*** Begin section ***

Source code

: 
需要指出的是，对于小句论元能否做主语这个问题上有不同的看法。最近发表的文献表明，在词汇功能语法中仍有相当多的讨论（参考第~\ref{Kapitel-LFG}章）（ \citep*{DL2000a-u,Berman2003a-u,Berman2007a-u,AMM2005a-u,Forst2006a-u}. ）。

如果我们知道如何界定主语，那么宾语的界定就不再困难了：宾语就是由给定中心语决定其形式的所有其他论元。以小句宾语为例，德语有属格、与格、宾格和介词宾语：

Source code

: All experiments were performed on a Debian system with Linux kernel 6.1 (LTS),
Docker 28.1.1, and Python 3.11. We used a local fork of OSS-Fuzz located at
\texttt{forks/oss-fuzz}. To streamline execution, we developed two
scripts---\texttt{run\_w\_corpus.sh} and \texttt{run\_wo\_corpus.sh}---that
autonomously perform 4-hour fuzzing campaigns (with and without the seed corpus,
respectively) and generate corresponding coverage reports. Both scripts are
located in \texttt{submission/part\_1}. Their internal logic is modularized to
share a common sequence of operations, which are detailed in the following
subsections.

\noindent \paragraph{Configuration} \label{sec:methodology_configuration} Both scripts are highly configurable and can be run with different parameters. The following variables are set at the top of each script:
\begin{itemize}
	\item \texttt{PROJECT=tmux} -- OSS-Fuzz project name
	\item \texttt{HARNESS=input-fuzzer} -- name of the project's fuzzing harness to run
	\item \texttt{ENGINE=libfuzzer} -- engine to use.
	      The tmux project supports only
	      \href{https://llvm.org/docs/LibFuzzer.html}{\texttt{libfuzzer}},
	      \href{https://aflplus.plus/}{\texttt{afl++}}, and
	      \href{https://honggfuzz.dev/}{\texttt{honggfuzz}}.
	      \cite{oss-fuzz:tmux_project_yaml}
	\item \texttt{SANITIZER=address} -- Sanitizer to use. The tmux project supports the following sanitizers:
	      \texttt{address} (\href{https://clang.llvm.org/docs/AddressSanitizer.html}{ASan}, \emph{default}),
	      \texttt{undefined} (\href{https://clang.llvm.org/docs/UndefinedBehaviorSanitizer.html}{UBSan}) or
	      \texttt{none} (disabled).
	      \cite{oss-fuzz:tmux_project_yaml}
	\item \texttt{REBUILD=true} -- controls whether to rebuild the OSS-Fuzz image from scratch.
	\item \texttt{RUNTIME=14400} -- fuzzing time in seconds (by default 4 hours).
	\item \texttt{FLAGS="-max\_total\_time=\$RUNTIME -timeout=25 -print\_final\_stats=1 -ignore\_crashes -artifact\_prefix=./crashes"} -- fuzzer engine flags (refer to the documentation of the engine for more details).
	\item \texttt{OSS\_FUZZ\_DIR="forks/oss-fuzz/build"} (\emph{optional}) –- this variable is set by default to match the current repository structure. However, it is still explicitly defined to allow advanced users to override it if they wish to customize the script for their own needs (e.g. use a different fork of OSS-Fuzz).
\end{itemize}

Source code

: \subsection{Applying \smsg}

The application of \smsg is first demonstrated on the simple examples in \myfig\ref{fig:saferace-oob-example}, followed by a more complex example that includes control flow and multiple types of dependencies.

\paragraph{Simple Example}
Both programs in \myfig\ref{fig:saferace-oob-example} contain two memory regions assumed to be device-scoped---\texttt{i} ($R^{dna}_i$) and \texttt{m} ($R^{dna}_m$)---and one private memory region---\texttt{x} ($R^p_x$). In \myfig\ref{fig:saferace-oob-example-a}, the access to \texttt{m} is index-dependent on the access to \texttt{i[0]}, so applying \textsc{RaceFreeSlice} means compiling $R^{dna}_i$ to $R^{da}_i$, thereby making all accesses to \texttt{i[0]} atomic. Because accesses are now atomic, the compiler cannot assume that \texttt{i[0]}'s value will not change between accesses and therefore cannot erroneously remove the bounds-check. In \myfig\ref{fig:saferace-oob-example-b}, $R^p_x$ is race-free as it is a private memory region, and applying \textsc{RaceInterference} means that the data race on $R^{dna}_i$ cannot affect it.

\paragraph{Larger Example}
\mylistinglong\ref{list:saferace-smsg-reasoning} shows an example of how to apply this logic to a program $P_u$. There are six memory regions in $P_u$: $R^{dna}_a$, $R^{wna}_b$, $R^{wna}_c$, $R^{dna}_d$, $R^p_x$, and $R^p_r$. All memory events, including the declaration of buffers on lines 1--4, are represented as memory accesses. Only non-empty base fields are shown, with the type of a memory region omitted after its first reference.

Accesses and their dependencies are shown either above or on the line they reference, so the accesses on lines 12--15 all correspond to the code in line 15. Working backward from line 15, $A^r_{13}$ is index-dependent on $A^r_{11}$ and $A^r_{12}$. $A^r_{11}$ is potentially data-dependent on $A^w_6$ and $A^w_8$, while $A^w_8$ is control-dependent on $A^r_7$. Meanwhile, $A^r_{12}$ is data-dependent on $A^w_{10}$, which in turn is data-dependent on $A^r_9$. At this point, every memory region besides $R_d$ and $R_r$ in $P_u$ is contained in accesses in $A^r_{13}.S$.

*** End section ***

▶ **WHAT TO WORK ON**
Only the count is wanted. Count the lines of the data above that include the string "first".

▶ **RESPONSE TO THE TASK**
2